Norbert Elias est un sociologue allemand dont l'oeuvre considérable a été gouvernée par le souci de faire converger diverses disciplines: philosophie, psychologie, histoire, anthropologie, sociologie. Une telle démarche, qui s'apparente à celle de Fernand Braudel, explique la tardive prise en compte de ses travaux par le monde universitaire, les tenants de chaque discipline le critiquant au nom de leur "scientificité" propre. L'aspect le plus connu de son oeuvre est celui contenu dans ses ouvrages sur "La société de cour" et "La civilisation des moeurs". Pour faire simple, Elias établit que le parcours de chaque individu s'inscrit dans un processus social et révèle une succession d'interdépendances entre une personne donnée et les différents groupes dans lesquels elle se meut. Cela a permis à Elias d'élaborer, notamment et avant Bourdieu, la notion "d'habitus."

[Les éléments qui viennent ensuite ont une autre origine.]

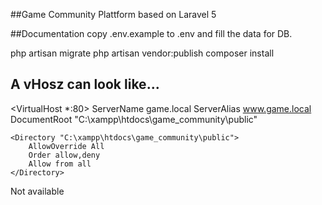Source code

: ##Game Community Plattform based on Laravel 5

##Documentation
copy .env.example to .env and fill the data for DB.

php artisan migrate
php artisan vendor:publish
composer install



## A vHosz can look like...

<VirtualHost *:80>
	ServerName game.local
	ServerAlias www.game.local
	DocumentRoot "C:\xampp\htdocs\game_community\public"

	<Directory "C:\xampp\htdocs\game_community\public">
		AllowOverride All
		Order allow,deny
		Allow from all
	</Directory>
</VirtualHost>

Not available


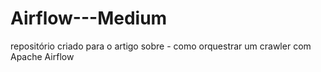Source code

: # Airflow---Medium
repositório criado para o artigo sobre - como orquestrar um crawler com Apache Airflow
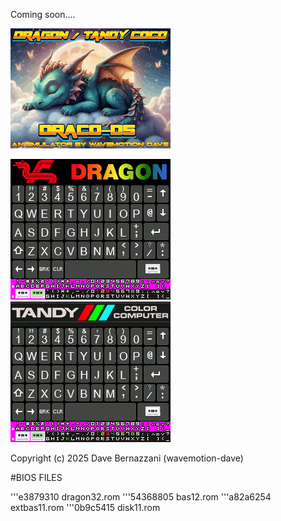 Coming soon....

![image](./png/splash.png)


![image](./png/dragon_kbd.png)
![image](./png/coco_kbd.png)

Copyright (c) 2025 Dave Bernazzani (wavemotion-dave)


#BIOS FILES

'''e3879310 dragon32.rom
'''54368805 bas12.rom
'''a82a6254 extbas11.rom
'''0b9c5415 disk11.rom

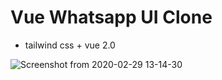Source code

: # Vue Whatsapp UI Clone

- tailwind css + vue 2.0


![Screenshot from 2020-02-29 13-14-30](https://user-images.githubusercontent.com/19642322/75605645-7edb2580-5af5-11ea-8a3d-de6812bfb1ec.png)
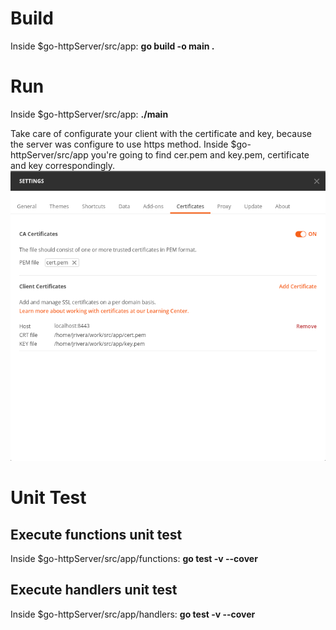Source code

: # **Build**

Inside $go-httpServer/src/app: **go build -o main .**

# **Run**

Inside $go-httpServer/src/app: **./main**

Take care of configurate your client with the certificate and key, because the server was configure to use https method. 
Inside $go-httpServer/src/app you're going to find cer.pem and key.pem, certificate and key correspondingly.
![](./img/postman_ca.png)

# **Unit Test**

## **Execute functions unit test**

Inside $go-httpServer/src/app/functions: **go test -v --cover**

## **Execute handlers unit test**

Inside $go-httpServer/src/app/handlers: **go test -v --cover**

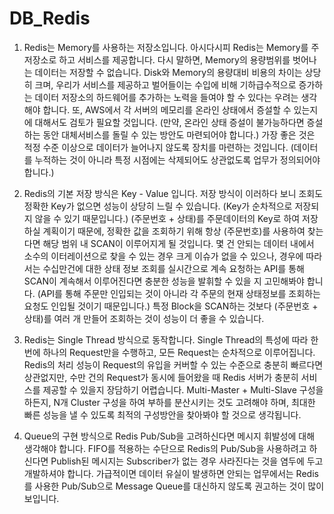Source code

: # DB_Redis

1. Redis는 Memory를 사용하는 저장소입니다. 
아시다시피 Redis는 Memory를 주 저장소로 하고 서비스를 제공합니다. 
다시 말하면, Memory의 용량범위를 벗어나는 데이터는 저장할 수 없습니다. 
Disk와 Memory의 용량대비 비용의 차이는 상당히 크며, 우리가 서비스를 제공하고 벌어들이는 수입에 비해 기하급수적으로 증가하는 데이터 저장소의 하드웨어를 추가하는 노력을 들여야 할 수 있다는 우려는 생각해야 합니다. 
또, AWS에서 각 서버의 메모리를 온라인 상태에서 증설할 수 있는지에 대해서도 검토가 필요할 것입니다. (만약, 온라인 상태 증설이 불가능하다면 증설하는 동안 대체서비스를 돌릴 수 있는 방안도 마련되어야 합니다.)
가장 좋은 것은 적정 수준 이상으로 데이터가 늘어나지 않도록 장치를 마련하는 것입니다. (데이터를 누적하는 것이 아니라 특정 시점에는 삭제되어도 상관없도록 업무가 정의되어야 합니다.)

2. Redis의 기본 저장 방식은 Key - Value 입니다. 
저장 방식이 이러하다 보니 조회도 정확한 Key가 없으면 성능이 상당히 느릴 수 있습니다. (Key가 순차적으로 저장되지 않을 수 있기 때문입니다.)
(주문번호 + 상태)를 주문데이터의 Key로 하여 저장하실 계획이기 때문에, 정확한 값을 조회하기 위해 항상 (주문번호)를 사용하여 찾는다면 해당 범위 내 SCAN이 이루어지게 될 것입니다. 
몇 건 안되는 데이터 내에서 소수의 이터레이션으로 찾을 수 있는 경우 크게 이슈가 없을 수 있으나, 
경우에 따라서는 수십만건에 대한 상태 정보 조회를 실시간으로 계속 요청하는 API를 통해 SCAN이 계속해서 이루어진다면 충분한 성능을 발휘할 수 있을 지 고민해봐야 합니다. 
(API를 통해 주문만 인입되는 것이 아니라 각 주문의 현재 상태정보를 조회하는 요청도 인입될 것이기 때문입니다.)
특정 Block을 SCAN하는 것보다 (주문번호 + 상태)를 여러 개 만들어 조회하는 것이 성능이 더 좋을 수 있습니다. 


3. Redis는 Single Thread 방식으로 동작합니다. 
Single Thread의 특성에 따라 한 번에 하나의 Request만을 수행하고, 모든 Request는 순차적으로 이루어집니다. 
Redis의 처리 성능이 Request의 유입을 커버할 수 있는 수준으로 충분히 빠르다면 상관없지만, 수만 건의 Request가 동시에 들어왔을 때 Redis 서버가 충분히 서비스를 제공할 수 있을지 장담하기 어렵습니다. 
Multi-Master + Multi-Slave 구성을 하든지, N개 Cluster 구성을 하여 부하를 분산시키는 것도 고려해야 하며, 최대한 빠른 성능을 낼 수 있도록 최적의 구성방안을 찾아봐야 할 것으로 생각됩니다. 

4. Queue의 구현 방식으로 Redis Pub/Sub을 고려하신다면 메시지 휘발성에 대해 생각해야 합니다. 
FIFO를 적용하는 수단으로 Redis의 Pub/Sub을 사용하려고 하신다면 Publish된 메시지는 Subscriber가 없는 경우 사라진다는 것을 염두에 두고 개발하셔야 합니다. 
가급적이면 데이터 유실이 발생하면 안되는 업무에서는 Redis를 사용한 Pub/Sub으로 Message Queue를 대신하지 않도록 권고하는 것이 많이 보입니다. 
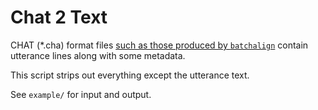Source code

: Chat 2 Text
===========

CHAT (*.cha) format files [such as those produced by `batchalign`](https://talkbank.org/info/BA2-usage.pdf) contain utterance lines along with some metadata.

This script strips out everything except the utterance text.

See `example/` for input and output.
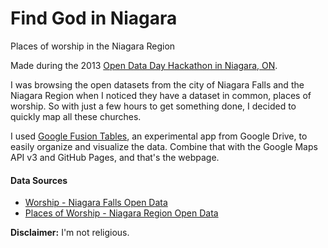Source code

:Find God in Niagara
===================

Places of worship in the Niagara Region

Made during the 2013 [Open Data Day Hackathon in Niagara, ON](http://opendata2013.softwareniagara.com/).

I was browsing the open datasets from the city of Niagara Falls and the Niagara
Region when I noticed they have a dataset in common, places of worship. So with
just a few hours to get something done, I decided to quickly map all these churches.

I used [Google Fusion Tables](http://tables.googlelabs.com), an experimental app
from Google Drive, to easily organize and visualize the data. Combine that with
the Google Maps API v3 and GitHub Pages, and that's the webpage.

#### Data Sources
- [Worship - Niagara Falls Open Data](http://www.niagarafalls.ca/services/open/data/187-worship.od)
- [Places of Worship - Niagara Region Open Data](http://niagaraodi.cloudapp.net/DataBrowser/Niagara%20Open%20Data/PlacesofWorship#param=NOFILTER--DataView--Results)

**Disclaimer:** I'm not religious.
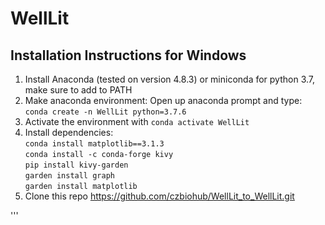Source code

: # WellLit

## Installation Instructions for Windows
1. Install Anaconda (tested on version 4.8.3) or miniconda for python 3.7, make sure to add to PATH
2. Make anaconda environment:
        Open up anaconda prompt and type: `conda create -n WellLit python=3.7.6`
3. Activate the environment with `conda activate WellLit`
4. Install dependencies:<br/>
        `conda install matplotlib==3.1.3`<br/>
        `conda install -c conda-forge kivy`<br/>
        `pip install kivy-garden`<br/>
        `garden install graph`<br/>
        `garden install matplotlib`<br/>
5. Clone this repo https://github.com/czbiohub/WellLit_to_WellLit.git






'''
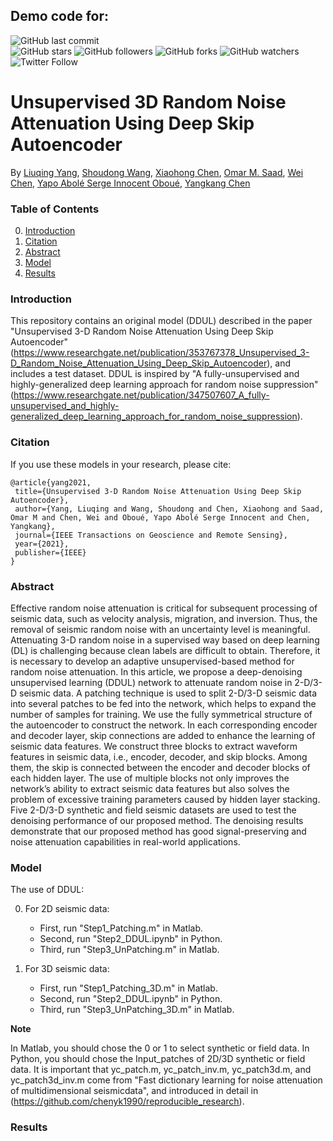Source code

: ## Demo code for:


![GitHub last commit](https://img.shields.io/github/last-commit/YangLiuqing-add/DDUL?style=plastic)    
![GitHub stars](https://img.shields.io/github/stars/YangLiuqing-add/DDUL?style=social)
![GitHub followers](https://img.shields.io/github/followers/DDUL?style=social)
![GitHub forks](https://img.shields.io/github/forks/YangLiuqing-add/DDUL?style=social)
![GitHub watchers](https://img.shields.io/github/watchers/YangLiuqing-add/DDUL?style=social)
![Twitter Follow](https://img.shields.io/twitter/follow/YangLiuqing-add?style=social)

# Unsupervised 3D Random Noise Attenuation Using Deep Skip Autoencoder  
By [Liuqing Yang](https://www.researchgate.net/profile/Liuqing-Yang-22), [Shoudong Wang](https://www.researchgate.net/profile/Shoudong-Wang-2), [Xiaohong Chen](https://www.cup.edu.cn/geophysics/szdw/gccrc/155636.htm), [Omar M. Saad](https://www.researchgate.net/profile/Omar-M-Saad), [Wei Chen](https://www.researchgate.net/profile/Wei_Chen285), [Yapo Abolé Serge Innocent Oboué](https://www.researchgate.net/profile/Yapo-Abole-Serge-Innocent-Oboue-2), [Yangkang Chen](https://www.researchgate.net/profile/Yangkang-Chen-2)

### Table of Contents
0. [Introduction](#introduction)
0. [Citation](#citation)
0. [Abstract](#abstract)
0. [Model](#model)
0. [Results](#results)

### Introduction

This repository contains an original model (DDUL) described in the paper "Unsupervised 3-D Random Noise Attenuation Using Deep Skip Autoencoder" (https://www.researchgate.net/publication/353767378_Unsupervised_3-D_Random_Noise_Attenuation_Using_Deep_Skip_Autoencoder), and includes a test dataset. DDUL is inspired by "A fully-unsupervised and highly-generalized deep learning approach for random noise suppression" (https://www.researchgate.net/publication/347507607_A_fully-unsupervised_and_highly-generalized_deep_learning_approach_for_random_noise_suppression). 

### Citation

If you use these models in your research, please cite:

    @article{yang2021,
     title={Unsupervised 3-D Random Noise Attenuation Using Deep Skip Autoencoder},
     author={Yang, Liuqing and Wang, Shoudong and Chen, Xiaohong and Saad, Omar M and Chen, Wei and Oboué, Yapo Abolé Serge Innocent and Chen, Yangkang},
     journal={IEEE Transactions on Geoscience and Remote Sensing},
     year={2021},
     publisher={IEEE}
    }     

### Abstract

Effective random noise attenuation is critical for subsequent processing of seismic data, such as velocity analysis, migration, and inversion. Thus, the removal of seismic random noise with an uncertainty level is meaningful. Attenuating 3-D random noise in a supervised way based on deep learning (DL) is challenging because clean labels are difficult to obtain. Therefore, it is necessary to develop an adaptive unsupervised-based method for random noise attenuation. In this article, we propose a deep-denoising unsupervised learning (DDUL) network to attenuate random noise in 2-D/3-D seismic data. A patching technique is used to split 2-D/3-D seismic data into several patches to be fed into the network, which helps to expand the number of samples for training. We use the fully symmetrical structure of the autoencoder to construct the network. In each corresponding encoder and decoder layer, skip connections are added to enhance the learning of seismic data features. We construct three blocks to extract waveform features in seismic data, i.e., encoder, decoder, and skip blocks. Among them, the skip is connected between the encoder and decoder blocks of each hidden layer. The use of multiple blocks not only improves the network’s ability to extract seismic data features but also solves the problem of excessive training parameters caused by hidden layer stacking. Five 2-D/3-D synthetic and field seismic datasets are used to test the denoising performance of our proposed method. The denoising results demonstrate that our proposed method has good signal-preserving and noise attenuation capabilities in real-world applications.

### Model

The use of DDUL: 

0. For 2D seismic data:
 	- First, run "Step1_Patching.m" in Matlab. 
 	- Second, run "Step2_DDUL.ipynb" in Python. 
 	- Third, run "Step3_UnPatching.m" in Matlab. 

0. For 3D seismic data: 
 	- First, run "Step1_Patching_3D.m" in Matlab. 
 	- Second, run "Step2_DDUL.ipynb" in Python. 
 	- Third, run "Step3_UnPatching_3D.m" in Matlab.  

**Note**

In Matlab, you should chose the 0 or 1 to select synthetic or field data. In Python, you should chose the Input_patches of 2D/3D synthetic or field data. It is important that yc_patch.m, yc_patch_inv.m, yc_patch3d.m, and yc_patch3d_inv.m come from "Fast dictionary learning for noise attenuation of multidimensional seismicdata", and introduced in detail in (https://github.com/chenyk1990/reproducible_research).

### Results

C'est tout cet arrière-plan, auquel il faut ajouter la musicologie, qui fait toute la valeur et l'intérêt de cet ouvrage-ci. Elias montre que Wolfgang-Amadeus Mozart a été un pionnier absolu. La musique de son temps était régie par le poids de diverses autorités locales (Empereurs, Princes, Rois, Cités, etc.) qui entretenaient une cour et rivalisaient entre elles, en particulier par la musique produite. Les musiciens étaient employés et considérés comme des valets et portaient livrée. Le chef direct de Mozart à Salzbourg était le Comte Arno, Chef des cuisines. Mozart, conscient de son génie propre, s'est peu à peu rendu compte de son refus de s'insérer dans ce système, qui conduisait d'ailleurs à produire une musique normée, facile et mondaine, dite "musique de cour". Il a donc choisi de mettre son destin hors de la norme communément acceptée, au grand dam de son père d'ailleurs: être un musicien indépendant, non rattaché à une autorité, vivant de commandes privées et de concerts payants. Le succès de cette vie supposait l'existence d'un public capable d'accompagner ce mouvement. Or celui-ci n'a existé que très partiellement du temps de Mozart, ce qui explique les difficultés matérielles et morales de sa fin de vie. Cette situation a donc, d'après Elias, conduit Mozart à composer parfois des oeuvres "faciles" destinées à plaire au public, et d'autres, plus personnelles, exprimant de manière plus intime les mouvements de son âme. Elias en apporte, à la suite d'autres musicologues, une preuve avec les différences existant entre deux concertos pour piano et orchestre. Le n°19 est brillant, mélodique et virtuose, destiné à enthousiasmer un public; le n°20, postérieur de quelques mois et écrit dans la tonalité tragique de ré mineur, plus sombre et tourmenté, exprime mieux les mouvements d'une âme fatiguée de se plier à des conventions extérieures à elle. Ecoutant ces deux concertos au moment d'écrire cette chronique, je trouve l'exemple très convaincant. Le concerto n°20 était d'ailleurs un des préférés de Beethoven, bon connaisseur en la matière.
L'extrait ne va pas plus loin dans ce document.